━━━━━ Data records

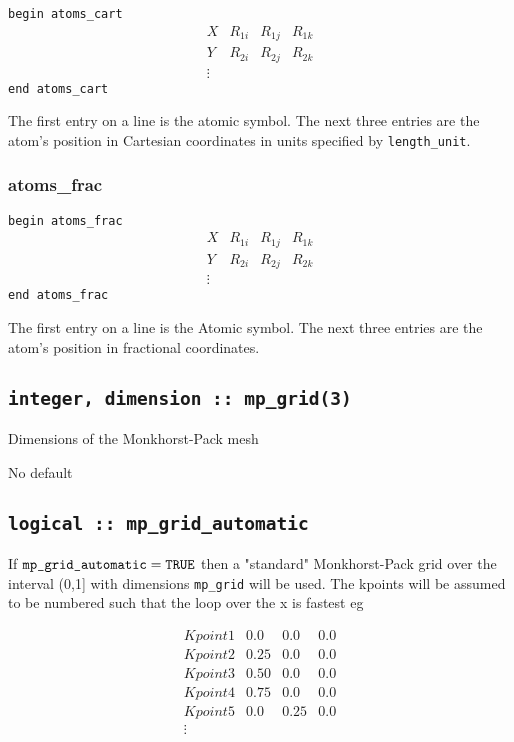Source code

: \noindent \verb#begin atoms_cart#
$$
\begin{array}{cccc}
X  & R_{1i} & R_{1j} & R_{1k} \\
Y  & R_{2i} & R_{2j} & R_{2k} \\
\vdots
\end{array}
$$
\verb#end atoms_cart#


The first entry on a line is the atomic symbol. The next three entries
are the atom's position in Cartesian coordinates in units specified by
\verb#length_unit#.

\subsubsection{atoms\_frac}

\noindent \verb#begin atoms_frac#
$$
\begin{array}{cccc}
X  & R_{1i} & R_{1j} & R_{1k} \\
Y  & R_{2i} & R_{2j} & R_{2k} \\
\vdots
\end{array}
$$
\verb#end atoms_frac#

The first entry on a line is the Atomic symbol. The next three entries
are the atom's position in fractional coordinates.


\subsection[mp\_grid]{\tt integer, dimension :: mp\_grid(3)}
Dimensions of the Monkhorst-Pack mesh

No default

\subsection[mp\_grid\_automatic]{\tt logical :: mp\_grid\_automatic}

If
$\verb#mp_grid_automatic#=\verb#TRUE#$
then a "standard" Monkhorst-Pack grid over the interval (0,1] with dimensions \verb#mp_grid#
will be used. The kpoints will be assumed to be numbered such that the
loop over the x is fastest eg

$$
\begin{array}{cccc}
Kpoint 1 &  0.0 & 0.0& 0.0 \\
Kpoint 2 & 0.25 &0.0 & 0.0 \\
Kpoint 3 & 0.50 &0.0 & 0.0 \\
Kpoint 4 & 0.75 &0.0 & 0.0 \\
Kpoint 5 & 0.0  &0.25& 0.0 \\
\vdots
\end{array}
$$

━━━━━━━━━━
━━━━━ Data records

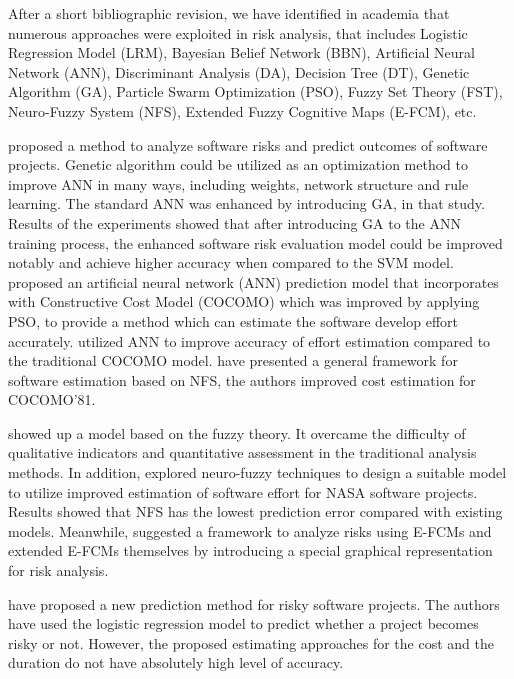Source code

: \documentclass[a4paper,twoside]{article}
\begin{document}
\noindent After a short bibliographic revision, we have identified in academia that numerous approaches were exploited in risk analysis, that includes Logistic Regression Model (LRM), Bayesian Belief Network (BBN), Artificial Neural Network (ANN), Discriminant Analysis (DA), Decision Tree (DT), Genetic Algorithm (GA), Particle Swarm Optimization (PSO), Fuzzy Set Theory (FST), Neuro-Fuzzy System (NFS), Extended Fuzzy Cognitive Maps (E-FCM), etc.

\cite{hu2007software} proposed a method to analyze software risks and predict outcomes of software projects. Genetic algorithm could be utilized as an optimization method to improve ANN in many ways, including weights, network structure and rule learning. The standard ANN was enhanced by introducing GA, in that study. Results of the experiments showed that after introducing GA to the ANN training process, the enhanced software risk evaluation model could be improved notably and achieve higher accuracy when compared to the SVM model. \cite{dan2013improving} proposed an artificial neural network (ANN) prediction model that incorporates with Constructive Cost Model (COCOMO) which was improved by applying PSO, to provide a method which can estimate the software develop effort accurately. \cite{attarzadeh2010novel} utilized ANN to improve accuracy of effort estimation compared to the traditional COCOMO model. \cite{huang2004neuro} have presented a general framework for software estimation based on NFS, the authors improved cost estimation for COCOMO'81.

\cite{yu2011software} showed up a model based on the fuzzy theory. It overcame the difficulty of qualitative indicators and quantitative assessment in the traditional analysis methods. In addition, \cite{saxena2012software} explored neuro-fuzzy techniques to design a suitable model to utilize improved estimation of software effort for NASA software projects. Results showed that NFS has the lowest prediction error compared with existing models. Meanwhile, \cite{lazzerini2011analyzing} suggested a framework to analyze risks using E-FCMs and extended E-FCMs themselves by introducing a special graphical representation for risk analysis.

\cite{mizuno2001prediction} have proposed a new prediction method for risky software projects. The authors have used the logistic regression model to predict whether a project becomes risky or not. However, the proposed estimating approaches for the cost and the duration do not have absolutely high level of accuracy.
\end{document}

━━━━━━━━━━

__Work instruction__
Pull out each line of the records holding the string "verb".

__Result__
: \noindent \verb#begin atoms_cart#
\verb#end atoms_cart#
\verb#length_unit#.
\noindent \verb#begin atoms_frac#
\verb#end atoms_frac#
$\verb#mp_grid_automatic#=\verb#TRUE#$
then a "standard" Monkhorst-Pack grid over the interval (0,1] with dimensions \verb#mp_grid#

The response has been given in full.